Maureen Paley builds upon an early connection with Hannah Collins having first shown her work in an exhibition Evidence in the Streets – War Damage Volumes in 1984.
Hannah Collins’ large format black-and-white photographs brought her to prominence during the 1980s and she was nominated for the Turner Prize in 1993. Her work draws attention to historical and social frameworks, addressing this through a wide range of subjects and geographical locations with images of interiors, exteriors, interactions and specific objects. Examples of her work are held in many collections including the Dallas Art Museum (USA), MACBA (Spain), Pompidou Centre (France), Reina Sofia Museum (Spain), Sprengel Museum (Germany), Tate (UK), and Walker Art, Center (USA) amongst others.

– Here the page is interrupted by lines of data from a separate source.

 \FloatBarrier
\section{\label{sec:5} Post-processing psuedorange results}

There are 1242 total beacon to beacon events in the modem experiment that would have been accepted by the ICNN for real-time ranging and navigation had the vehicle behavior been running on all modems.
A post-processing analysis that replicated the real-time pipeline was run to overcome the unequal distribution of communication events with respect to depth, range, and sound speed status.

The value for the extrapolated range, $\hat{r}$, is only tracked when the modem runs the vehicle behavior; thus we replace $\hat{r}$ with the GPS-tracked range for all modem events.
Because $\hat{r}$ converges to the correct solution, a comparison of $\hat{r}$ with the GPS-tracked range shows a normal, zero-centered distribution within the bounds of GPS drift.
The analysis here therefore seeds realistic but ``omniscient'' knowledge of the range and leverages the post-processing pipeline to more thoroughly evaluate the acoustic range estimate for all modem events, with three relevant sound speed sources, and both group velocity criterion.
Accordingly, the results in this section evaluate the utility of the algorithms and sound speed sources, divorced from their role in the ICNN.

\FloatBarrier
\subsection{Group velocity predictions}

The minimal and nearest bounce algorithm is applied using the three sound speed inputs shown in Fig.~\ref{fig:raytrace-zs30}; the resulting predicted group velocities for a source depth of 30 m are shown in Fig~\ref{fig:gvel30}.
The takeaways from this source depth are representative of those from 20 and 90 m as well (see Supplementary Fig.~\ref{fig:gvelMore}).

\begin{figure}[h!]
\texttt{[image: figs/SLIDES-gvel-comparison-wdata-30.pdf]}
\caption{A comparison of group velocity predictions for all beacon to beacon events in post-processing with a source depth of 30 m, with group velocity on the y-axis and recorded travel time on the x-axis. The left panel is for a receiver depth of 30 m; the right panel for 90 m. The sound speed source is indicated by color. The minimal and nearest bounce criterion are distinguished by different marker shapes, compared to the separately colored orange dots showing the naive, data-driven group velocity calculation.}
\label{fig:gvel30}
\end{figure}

In 2015 a retrospective of her work was shown at the Sprengel Museum Hannover, in conjunction with the award of the Spectrum Prize and travelled to Camden Art Centre, London and Baltic Centre, Newcastle. Her latest work – I will make up a song and sing it in a theatre with the night air above my head, has been shown at SF MOMA San Francisco (2019), Tapies Foundation Barcelona (2019) and at the Rotterdam Film Festival (2020). Recently Hannah Collins and Paul Goodwin co-curated We Will Walk – Art and Resistance in the American South at Turner Contemporary in Margate, UK (2020).